Indeed, while mechanical rotation can provide full azimuth coverage, at least electronic beam steering in elevation is necessary to achieve a timely volumetric sounding of the troposphere. This allows to overcome the major limitation of current operational polarimetric weather radars, which typically require up to five minutes to mechanically steer a large dish in two dimensions and provide complete sensing of the hemisphere. Technological breakthroughs like the availability of highly integrated MMICs promise to lower fabrication costs to a point of competition with mechanically steered weather radars. Distributed power generation removes the need of a costly power amplifier and rotary joint, reduces losses on transmit and grants graceful degradation. The entire back-end circuitry, including the first stage raw data processing and reduction, can rotate together with the antenna (as per the receiver over-elevation approach) to improve the receiver noise figure. Additionally, data reduction can be performed on-board before transmission of datasets across the slip-ring data lines (Turso et al., 2018). Allowing for non-inertial beam steering, phased array radars (PARs) are optimal candidates to improve temporal resolution and reach the goal of servicing up to one volumetric weather map per minute. However, large apertures are physically required to generate narrow beams, which for active antennas translates into higher complexity and cost compared to bi-axial mechanically steered solutions. To overcome this limitation, Fraunhofer FHR has envisioned a unique antenna concept (patent pending) to minimize complexity and cost with the ultimate goal of enabling mainstream use of AESA apertures within cost-sensible applications. Instead of directly using an AESA aperture to achieve both beam steering and gain generation, a simple parabolic cylinder is illuminated by an active feed for electronic steering in elevation while azimuthal focusing and beam symmetrization are obtained via the reflecting surface. This solution effectively decouples beam steering and gain generation, thus yielding minimization of complexity and cost (Turso et al., 2020). Upon reflection, beam symmetrization and gain enhancement are observed. Most importantly, near conservation of XPD feed performance are predicted at broadside, with acceptable degradation at 45° steering angle.

fig_2_2021_clean.jpg

Figure 2: (a) Radiation pattern, surface current density and (u,v) XPD plots. Broadside illumination, simulations. (b) Radiation pattern, surface current density and (u,v) XPD plots. 45° beam steering, simulations.
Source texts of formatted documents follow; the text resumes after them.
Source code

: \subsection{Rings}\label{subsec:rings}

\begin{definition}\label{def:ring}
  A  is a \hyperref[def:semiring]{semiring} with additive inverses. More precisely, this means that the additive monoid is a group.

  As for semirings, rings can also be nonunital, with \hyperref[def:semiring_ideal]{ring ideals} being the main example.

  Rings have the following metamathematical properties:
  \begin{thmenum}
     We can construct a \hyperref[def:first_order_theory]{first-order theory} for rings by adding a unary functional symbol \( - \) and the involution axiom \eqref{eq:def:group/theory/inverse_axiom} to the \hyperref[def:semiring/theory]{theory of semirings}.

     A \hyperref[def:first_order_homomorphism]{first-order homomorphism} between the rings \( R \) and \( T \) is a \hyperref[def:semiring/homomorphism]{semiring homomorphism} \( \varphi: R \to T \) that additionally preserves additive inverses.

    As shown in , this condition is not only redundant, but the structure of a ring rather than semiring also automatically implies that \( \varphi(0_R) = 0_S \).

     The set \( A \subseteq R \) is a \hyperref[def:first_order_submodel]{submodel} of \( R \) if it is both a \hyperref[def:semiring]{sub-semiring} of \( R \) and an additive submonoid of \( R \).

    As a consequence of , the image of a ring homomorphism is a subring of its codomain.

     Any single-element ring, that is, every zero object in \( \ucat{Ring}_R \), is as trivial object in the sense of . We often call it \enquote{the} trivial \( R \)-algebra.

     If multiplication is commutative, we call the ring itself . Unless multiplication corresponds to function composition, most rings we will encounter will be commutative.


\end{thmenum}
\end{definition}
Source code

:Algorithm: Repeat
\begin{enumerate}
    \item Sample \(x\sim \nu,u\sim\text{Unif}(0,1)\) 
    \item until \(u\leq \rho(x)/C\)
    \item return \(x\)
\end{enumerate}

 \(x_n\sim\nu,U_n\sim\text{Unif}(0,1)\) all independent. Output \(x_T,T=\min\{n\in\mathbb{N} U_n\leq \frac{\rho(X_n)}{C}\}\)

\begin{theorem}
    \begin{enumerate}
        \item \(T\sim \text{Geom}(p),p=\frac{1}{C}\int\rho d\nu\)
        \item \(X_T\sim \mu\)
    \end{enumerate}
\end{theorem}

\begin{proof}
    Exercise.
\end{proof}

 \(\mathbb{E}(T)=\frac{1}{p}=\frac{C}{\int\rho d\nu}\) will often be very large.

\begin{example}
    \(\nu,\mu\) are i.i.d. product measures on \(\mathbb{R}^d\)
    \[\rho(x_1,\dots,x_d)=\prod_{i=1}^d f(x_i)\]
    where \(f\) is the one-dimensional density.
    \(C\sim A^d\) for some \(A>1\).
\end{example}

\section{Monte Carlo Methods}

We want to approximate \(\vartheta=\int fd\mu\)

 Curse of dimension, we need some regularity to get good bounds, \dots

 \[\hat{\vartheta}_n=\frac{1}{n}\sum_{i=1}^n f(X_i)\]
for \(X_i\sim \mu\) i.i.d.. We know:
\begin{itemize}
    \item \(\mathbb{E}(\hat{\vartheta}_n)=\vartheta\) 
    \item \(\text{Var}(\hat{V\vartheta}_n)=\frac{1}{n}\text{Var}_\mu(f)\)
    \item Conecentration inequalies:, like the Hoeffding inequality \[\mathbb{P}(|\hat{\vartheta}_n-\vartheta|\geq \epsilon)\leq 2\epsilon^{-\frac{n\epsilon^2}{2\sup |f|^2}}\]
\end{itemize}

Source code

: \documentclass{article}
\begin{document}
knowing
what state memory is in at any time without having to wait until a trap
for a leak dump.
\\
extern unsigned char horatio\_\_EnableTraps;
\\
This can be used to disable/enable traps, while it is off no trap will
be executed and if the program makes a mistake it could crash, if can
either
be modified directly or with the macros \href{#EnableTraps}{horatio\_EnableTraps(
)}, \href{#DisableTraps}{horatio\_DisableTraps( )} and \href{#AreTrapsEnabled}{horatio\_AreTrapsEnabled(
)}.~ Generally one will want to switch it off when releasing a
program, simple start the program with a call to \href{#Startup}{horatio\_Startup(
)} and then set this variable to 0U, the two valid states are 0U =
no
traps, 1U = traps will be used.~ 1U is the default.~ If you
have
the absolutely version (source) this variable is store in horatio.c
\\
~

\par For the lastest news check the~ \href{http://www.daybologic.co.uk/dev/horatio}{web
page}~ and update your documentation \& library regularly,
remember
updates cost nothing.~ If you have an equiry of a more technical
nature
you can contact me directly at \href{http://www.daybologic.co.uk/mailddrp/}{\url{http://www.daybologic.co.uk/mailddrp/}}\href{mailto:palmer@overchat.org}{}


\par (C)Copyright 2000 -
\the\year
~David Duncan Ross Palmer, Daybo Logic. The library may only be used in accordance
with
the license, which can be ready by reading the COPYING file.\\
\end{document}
Advanced AESA functions like dynamic tapering are available to further enhance beam and sidelobes symmetry at greater steering angles.

Outlook

Development of a suitable low-cost AESA front-end is a crucial step towards sustainable deployment of short-range netted weather radars able to generate composite maps with high space and time resolution, and reach the final goal of improved monitoring of the lower troposphere. Initial results from the weather radar initiative at Fraunhofer FHR in the framework of PROM are profiled, showing a potential for novel concepts and designs to meet strict polarimetric requirements and generate valid weather radar observations within cost-constrains.

References

  • Turso, S., T. Bertuch, S. Stanko, P. Knott, S. Trömel, and C. Simmer, 2018: A Low-Cost Mechanically-Steered Weather Radar Concept, Radar Conference (RadarConf), 2018 IEEE.
  • Turso, S., C. G. Salzburg, M. Vizcarro, and T. Bertuch, 2020: A Novel Antenna Concept for Weather Applications Based on a Cylindrical Parabolic Reflector, 2020 IEEE Radar Conference (RadarConf20), Florence, Italy, pp. 1-4, doi: 10.1109/RadarConf2043947.2020.9266385.

Status 2020


Tile sub-array with enhanced cross-polarization discrimination

A new generation of RF chipsets featuring high level of functional integration allows for reduction of cost, complexity and development risk at X-band. However, matching the same data quality of bi-axial mechanical solutions is essentially independent from the technological implementation and strictly requires unbiased estimation of polarimetric moments to yield consistent classification of hydrometeors over the entire scanning volume (Zrnic et al., 2011). Consequently, one of the most stringent requirements specific to weather sensing is the achievement of a cross-polarization discrimination (XPD) in excess of 30 dB (Zhang et al., 2011). Investigation on methods to improve the polarization purity have been conducted to ensure feasibility within cost constraints. Specifically, an optimized design of a tile sub-array based on specular antenna excitations has been pursued and finely tuned to reach the required polarization performance (Vizcarro et al., 2019). Such scalable tile (see Fig. 1) can be further assembled to function as the sub-array of an electronically-steerable aperture.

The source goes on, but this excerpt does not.